» YOUR TASK:
Transcribe the listing verbatim. Do not carry over any pictures.

» SUPPLIED ENTRIES:
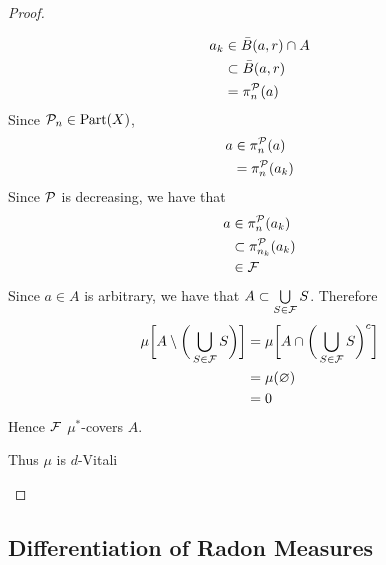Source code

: \documentclass{book}
\begin{document}
\begin{proof}
\begin{itemize}
\begin{enumerate}
				\begin{align*}
					a_k 
					& \in \bar{B}(a, r) \cap A \\
					& \subset \bar{B}(a, r) \\
					& = \pi^{\mathcal{P}}_n(a)
				\end{align*}
				Since $\mathcal{P}_n \in \operatorname*{\text{Part}}(X)$, 
				\begin{align*}
					a
					& \in \pi^{\mathcal{P}}_n(a) \\
					& = \pi^{\mathcal{P}}_n(a_k) \\
				\end{align*}
				Since $\mathcal{P}$ is decreasing, we have that 
				\begin{align*}
					a
					& \in \pi^{\mathcal{P}}_n(a_k) \\
					& \subset \pi^{\mathcal{P}}_{n_k}(a_k) \\
					& \in \mathcal{F} 
				\end{align*}
				Since $a \in A$ is arbitrary, we have that $A \subset \bigcup\limits_{S \in \mathcal{F}}S$. Therefore 
				\begin{align*}
					\mu \bigg[ A \setminus \bigg(\bigcup_{S \in \mathcal{F}}S \bigg) \bigg] 
					& = \mu \bigg[ A \cap \bigg(\bigcup_{S \in \mathcal{F}}S \bigg)^c \bigg] \\ 
					& = \mu(\varnothing) \\
					& = 0
				\end{align*}
				Hence $\mathcal{F}$ $\mu^*$-covers $A$. 
			\end{enumerate}
			Thus $\mu$ is $d$-Vitali
		\end{itemize}
	\end{proof}

	
	
	
	
	
	
	
	
	
	
	
	
	
	
	
	
	
	
	
	
	
	
	
	
	
	
	
	
	
	\subsection{Differentiation of Radon Measures}
\end{document}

» EXERCISE RESPONSE:
Source code

: \documentclass{book}
\begin{document}
\begin{proof}
\begin{itemize}
\begin{enumerate}
				\begin{align*}
					a_k 
					& \in \bar{B}(a, r) \cap A \\
					& \subset \bar{B}(a, r) \\
					& = \pi^{\mathcal{P}}_n(a)
				\end{align*}
				Since $\mathcal{P}_n \in \operatorname*{\text{Part}}(X)$, 
				\begin{align*}
					a
					& \in \pi^{\mathcal{P}}_n(a) \\
					& = \pi^{\mathcal{P}}_n(a_k) \\
				\end{align*}
				Since $\mathcal{P}$ is decreasing, we have that 
				\begin{align*}
					a
					& \in \pi^{\mathcal{P}}_n(a_k) \\
					& \subset \pi^{\mathcal{P}}_{n_k}(a_k) \\
					& \in \mathcal{F} 
				\end{align*}
				Since $a \in A$ is arbitrary, we have that $A \subset \bigcup\limits_{S \in \mathcal{F}}S$. Therefore 
				\begin{align*}
					\mu \bigg[ A \setminus \bigg(\bigcup_{S \in \mathcal{F}}S \bigg) \bigg] 
					& = \mu \bigg[ A \cap \bigg(\bigcup_{S \in \mathcal{F}}S \bigg)^c \bigg] \\ 
					& = \mu(\varnothing) \\
					& = 0
				\end{align*}
				Hence $\mathcal{F}$ $\mu^*$-covers $A$. 
			\end{enumerate}
			Thus $\mu$ is $d$-Vitali
		\end{itemize}
	\end{proof}

	
	
	
	
	
	
	
	
	
	
	
	
	
	
	
	
	
	
	
	
	
	
	
	
	
	
	
	
	
	\subsection{Differentiation of Radon Measures}
\end{document}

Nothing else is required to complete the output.